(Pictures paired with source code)
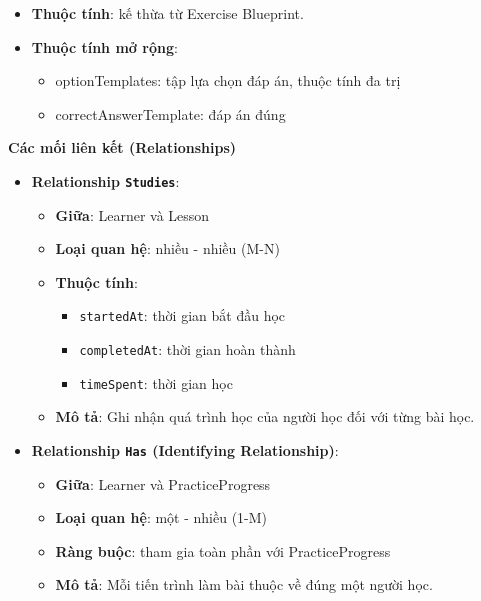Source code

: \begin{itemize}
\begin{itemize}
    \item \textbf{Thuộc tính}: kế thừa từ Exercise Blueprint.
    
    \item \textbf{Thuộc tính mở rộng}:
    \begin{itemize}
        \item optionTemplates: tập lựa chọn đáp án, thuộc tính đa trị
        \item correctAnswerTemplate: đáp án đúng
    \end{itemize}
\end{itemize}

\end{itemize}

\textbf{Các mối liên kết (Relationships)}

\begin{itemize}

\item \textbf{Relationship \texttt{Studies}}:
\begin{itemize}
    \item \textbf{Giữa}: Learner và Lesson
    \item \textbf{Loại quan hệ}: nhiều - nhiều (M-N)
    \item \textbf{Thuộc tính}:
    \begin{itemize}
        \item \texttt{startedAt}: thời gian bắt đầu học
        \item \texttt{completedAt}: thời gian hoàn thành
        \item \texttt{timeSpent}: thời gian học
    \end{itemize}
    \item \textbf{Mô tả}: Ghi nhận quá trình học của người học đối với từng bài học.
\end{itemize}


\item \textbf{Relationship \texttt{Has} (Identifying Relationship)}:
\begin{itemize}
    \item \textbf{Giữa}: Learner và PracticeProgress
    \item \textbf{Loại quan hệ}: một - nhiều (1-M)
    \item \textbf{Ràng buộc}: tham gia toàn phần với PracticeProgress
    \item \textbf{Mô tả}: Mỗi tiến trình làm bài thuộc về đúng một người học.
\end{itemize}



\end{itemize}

...

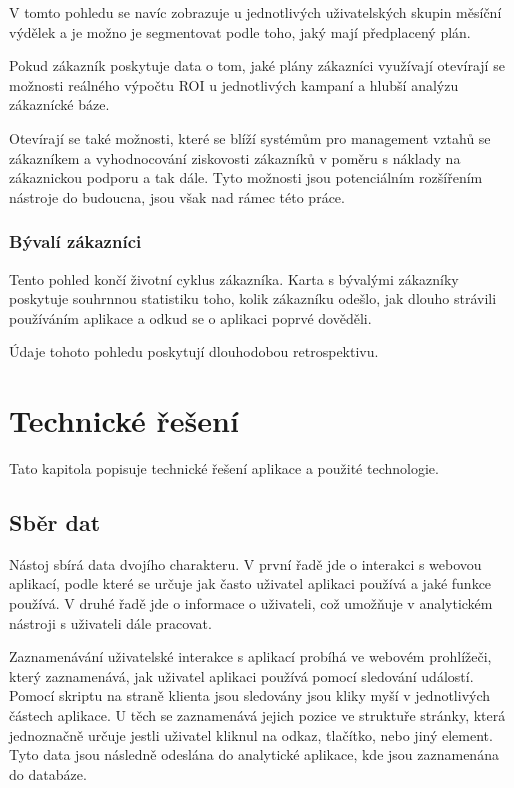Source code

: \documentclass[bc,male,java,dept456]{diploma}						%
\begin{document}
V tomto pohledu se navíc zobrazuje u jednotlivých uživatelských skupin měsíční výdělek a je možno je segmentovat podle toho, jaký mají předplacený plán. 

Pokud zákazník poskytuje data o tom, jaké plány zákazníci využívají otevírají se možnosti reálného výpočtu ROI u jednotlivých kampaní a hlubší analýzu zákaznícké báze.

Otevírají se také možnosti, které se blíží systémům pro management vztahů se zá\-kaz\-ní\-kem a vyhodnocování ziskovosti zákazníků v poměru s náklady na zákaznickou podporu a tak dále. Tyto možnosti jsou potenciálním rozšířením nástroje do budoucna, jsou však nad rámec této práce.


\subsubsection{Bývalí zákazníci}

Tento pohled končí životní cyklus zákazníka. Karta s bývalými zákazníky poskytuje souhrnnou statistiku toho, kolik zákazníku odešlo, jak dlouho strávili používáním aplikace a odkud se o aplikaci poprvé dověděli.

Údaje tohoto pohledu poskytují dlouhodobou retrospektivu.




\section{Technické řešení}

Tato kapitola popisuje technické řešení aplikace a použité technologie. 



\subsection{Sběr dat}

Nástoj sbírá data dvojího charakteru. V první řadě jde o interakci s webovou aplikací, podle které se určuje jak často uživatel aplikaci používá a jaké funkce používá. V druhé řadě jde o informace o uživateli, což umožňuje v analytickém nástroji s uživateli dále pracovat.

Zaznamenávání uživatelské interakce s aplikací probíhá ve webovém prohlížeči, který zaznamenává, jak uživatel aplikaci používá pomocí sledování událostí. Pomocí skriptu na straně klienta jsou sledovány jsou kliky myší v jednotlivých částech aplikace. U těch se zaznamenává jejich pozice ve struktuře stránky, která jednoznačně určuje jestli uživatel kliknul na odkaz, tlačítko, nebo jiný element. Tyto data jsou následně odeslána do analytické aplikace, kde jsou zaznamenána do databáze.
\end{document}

> [EXERCISE DETAILS]:
Your task is to say how many lines in the entries above contain the word "gian". Please write only the number.

> [ANSWER SECTION]:
3